> EXERCISE PROMPT:
With the pictures left out, write out the records verbatim.

> DATA EXTRACTS:
• • •

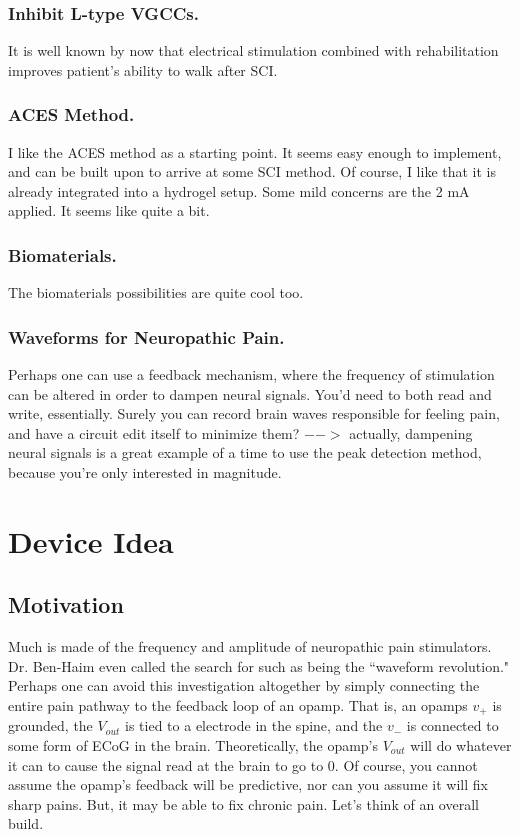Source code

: \documentclass[12pt]{report}
\newcommand{\Vo}{{V}_{out}}
\begin{document}
\subsubsection{Inhibit L-type VGCCs.}
It is well known by now that electrical stimulation combined with rehabilitation improves patient's ability to walk after SCI. 

\subsubsection{ACES Method.}

I like the ACES method as a starting point. It seems easy enough to implement, and can be built upon to arrive at some SCI method. Of course, I like that it is already integrated into a hydrogel setup. Some mild concerns are the 2 mA applied. It seems like quite a bit. 

\subsubsection{Biomaterials.}

The biomaterials possibilities are quite cool too. 

\subsubsection{Waveforms for Neuropathic Pain.}
Perhaps one can use a feedback mechanism, where the frequency of stimulation can be altered in order to dampen neural signals. You'd need to both read and write, essentially. Surely you can record brain waves responsible for feeling pain, and have a circuit edit itself to minimize them? $-->$ actually, dampening neural signals is a great example of a time to use the peak detection method, because you're only interested in magnitude. 

\section{Device Idea}

\subsection{Motivation}
Much is made of the frequency and amplitude of neuropathic pain stimulators. Dr. Ben-Haim even called the search for such as being the ``waveform revolution." Perhaps one can avoid this investigation altogether by simply connecting the entire pain pathway to the feedback loop of an opamp. That is, an opamps $v_+$ is grounded, the $\Vo$ is tied to a electrode in the spine, and the $v_-$ is connected to some form of ECoG in the brain. Theoretically, the opamp's $\Vo$ will do whatever it can to cause the signal read at the brain to go to 0. Of course, you cannot assume the opamp's feedback will be predictive, nor can you assume it will fix sharp pains. But, it may be able to fix chronic pain. Let's think of an overall build. 
\end{document}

• • •

> RESPONSE TO THIS TASK:
Source code

: \documentclass[12pt]{report}
\newcommand{\Vo}{{V}_{out}}
\begin{document}
\subsubsection{Inhibit L-type VGCCs.}
It is well known by now that electrical stimulation combined with rehabilitation improves patient's ability to walk after SCI. 

\subsubsection{ACES Method.}

I like the ACES method as a starting point. It seems easy enough to implement, and can be built upon to arrive at some SCI method. Of course, I like that it is already integrated into a hydrogel setup. Some mild concerns are the 2 mA applied. It seems like quite a bit. 

\subsubsection{Biomaterials.}

The biomaterials possibilities are quite cool too. 

\subsubsection{Waveforms for Neuropathic Pain.}
Perhaps one can use a feedback mechanism, where the frequency of stimulation can be altered in order to dampen neural signals. You'd need to both read and write, essentially. Surely you can record brain waves responsible for feeling pain, and have a circuit edit itself to minimize them? $-->$ actually, dampening neural signals is a great example of a time to use the peak detection method, because you're only interested in magnitude. 

\section{Device Idea}

\subsection{Motivation}
Much is made of the frequency and amplitude of neuropathic pain stimulators. Dr. Ben-Haim even called the search for such as being the ``waveform revolution." Perhaps one can avoid this investigation altogether by simply connecting the entire pain pathway to the feedback loop of an opamp. That is, an opamps $v_+$ is grounded, the $\Vo$ is tied to a electrode in the spine, and the $v_-$ is connected to some form of ECoG in the brain. Theoretically, the opamp's $\Vo$ will do whatever it can to cause the signal read at the brain to go to 0. Of course, you cannot assume the opamp's feedback will be predictive, nor can you assume it will fix sharp pains. But, it may be able to fix chronic pain. Let's think of an overall build. 
\end{document}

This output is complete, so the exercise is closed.